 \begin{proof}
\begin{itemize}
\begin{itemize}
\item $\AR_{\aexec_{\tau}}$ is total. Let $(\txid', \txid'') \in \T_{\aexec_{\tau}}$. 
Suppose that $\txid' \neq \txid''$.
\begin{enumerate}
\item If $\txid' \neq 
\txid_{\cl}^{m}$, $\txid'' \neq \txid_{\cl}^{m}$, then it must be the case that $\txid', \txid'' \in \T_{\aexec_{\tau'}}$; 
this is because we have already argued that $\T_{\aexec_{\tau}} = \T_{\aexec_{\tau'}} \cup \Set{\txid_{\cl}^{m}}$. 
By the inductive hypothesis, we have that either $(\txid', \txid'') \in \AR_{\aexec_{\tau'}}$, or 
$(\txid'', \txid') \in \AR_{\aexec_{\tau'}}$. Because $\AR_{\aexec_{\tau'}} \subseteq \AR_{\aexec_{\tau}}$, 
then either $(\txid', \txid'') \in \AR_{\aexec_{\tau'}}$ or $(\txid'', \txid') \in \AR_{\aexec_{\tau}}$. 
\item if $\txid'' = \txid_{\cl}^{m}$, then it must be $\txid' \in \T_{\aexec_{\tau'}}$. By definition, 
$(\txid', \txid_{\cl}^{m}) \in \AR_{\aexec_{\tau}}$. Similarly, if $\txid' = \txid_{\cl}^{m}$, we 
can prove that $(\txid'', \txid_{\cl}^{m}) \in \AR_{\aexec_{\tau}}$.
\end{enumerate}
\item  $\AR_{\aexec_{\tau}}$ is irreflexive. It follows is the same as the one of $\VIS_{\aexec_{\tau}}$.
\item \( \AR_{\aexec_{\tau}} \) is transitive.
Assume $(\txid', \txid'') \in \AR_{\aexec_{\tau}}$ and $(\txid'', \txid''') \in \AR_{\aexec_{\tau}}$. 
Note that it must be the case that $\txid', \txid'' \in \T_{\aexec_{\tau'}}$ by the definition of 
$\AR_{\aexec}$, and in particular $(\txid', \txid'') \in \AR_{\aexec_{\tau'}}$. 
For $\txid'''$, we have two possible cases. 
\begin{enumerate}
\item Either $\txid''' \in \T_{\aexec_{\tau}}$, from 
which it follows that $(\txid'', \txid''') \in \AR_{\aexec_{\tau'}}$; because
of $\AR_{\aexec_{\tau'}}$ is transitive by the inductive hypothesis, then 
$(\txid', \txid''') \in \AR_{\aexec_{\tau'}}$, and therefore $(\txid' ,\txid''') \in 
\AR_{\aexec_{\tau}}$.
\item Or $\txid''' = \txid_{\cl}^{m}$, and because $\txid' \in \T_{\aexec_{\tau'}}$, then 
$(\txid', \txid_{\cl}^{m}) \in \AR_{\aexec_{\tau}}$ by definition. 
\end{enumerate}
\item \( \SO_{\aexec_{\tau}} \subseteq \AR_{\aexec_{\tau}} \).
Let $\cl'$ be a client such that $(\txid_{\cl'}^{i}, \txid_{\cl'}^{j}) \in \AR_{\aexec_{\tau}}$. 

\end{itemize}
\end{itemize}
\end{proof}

- [PROBLEM REQUIREMENTS]: Copy the entries exactly as they appear.

- [RESULT OF THIS TASK]:
 \begin{proof}
\begin{itemize}
\begin{itemize}
\item $\AR_{\aexec_{\tau}}$ is total. Let $(\txid', \txid'') \in \T_{\aexec_{\tau}}$. 
Suppose that $\txid' \neq \txid''$.
\begin{enumerate}
\item If $\txid' \neq 
\txid_{\cl}^{m}$, $\txid'' \neq \txid_{\cl}^{m}$, then it must be the case that $\txid', \txid'' \in \T_{\aexec_{\tau'}}$; 
this is because we have already argued that $\T_{\aexec_{\tau}} = \T_{\aexec_{\tau'}} \cup \Set{\txid_{\cl}^{m}}$. 
By the inductive hypothesis, we have that either $(\txid', \txid'') \in \AR_{\aexec_{\tau'}}$, or 
$(\txid'', \txid') \in \AR_{\aexec_{\tau'}}$. Because $\AR_{\aexec_{\tau'}} \subseteq \AR_{\aexec_{\tau}}$, 
then either $(\txid', \txid'') \in \AR_{\aexec_{\tau'}}$ or $(\txid'', \txid') \in \AR_{\aexec_{\tau}}$. 
\item if $\txid'' = \txid_{\cl}^{m}$, then it must be $\txid' \in \T_{\aexec_{\tau'}}$. By definition, 
$(\txid', \txid_{\cl}^{m}) \in \AR_{\aexec_{\tau}}$. Similarly, if $\txid' = \txid_{\cl}^{m}$, we 
can prove that $(\txid'', \txid_{\cl}^{m}) \in \AR_{\aexec_{\tau}}$.
\end{enumerate}
\item  $\AR_{\aexec_{\tau}}$ is irreflexive. It follows is the same as the one of $\VIS_{\aexec_{\tau}}$.
\item \( \AR_{\aexec_{\tau}} \) is transitive.
Assume $(\txid', \txid'') \in \AR_{\aexec_{\tau}}$ and $(\txid'', \txid''') \in \AR_{\aexec_{\tau}}$. 
Note that it must be the case that $\txid', \txid'' \in \T_{\aexec_{\tau'}}$ by the definition of 
$\AR_{\aexec}$, and in particular $(\txid', \txid'') \in \AR_{\aexec_{\tau'}}$. 
For $\txid'''$, we have two possible cases. 
\begin{enumerate}
\item Either $\txid''' \in \T_{\aexec_{\tau}}$, from 
which it follows that $(\txid'', \txid''') \in \AR_{\aexec_{\tau'}}$; because
of $\AR_{\aexec_{\tau'}}$ is transitive by the inductive hypothesis, then 
$(\txid', \txid''') \in \AR_{\aexec_{\tau'}}$, and therefore $(\txid' ,\txid''') \in 
\AR_{\aexec_{\tau}}$.
\item Or $\txid''' = \txid_{\cl}^{m}$, and because $\txid' \in \T_{\aexec_{\tau'}}$, then 
$(\txid', \txid_{\cl}^{m}) \in \AR_{\aexec_{\tau}}$ by definition. 
\end{enumerate}
\item \( \SO_{\aexec_{\tau}} \subseteq \AR_{\aexec_{\tau}} \).
Let $\cl'$ be a client such that $(\txid_{\cl'}^{i}, \txid_{\cl'}^{j}) \in \AR_{\aexec_{\tau}}$. 

\end{itemize}
\end{itemize}
\end{proof}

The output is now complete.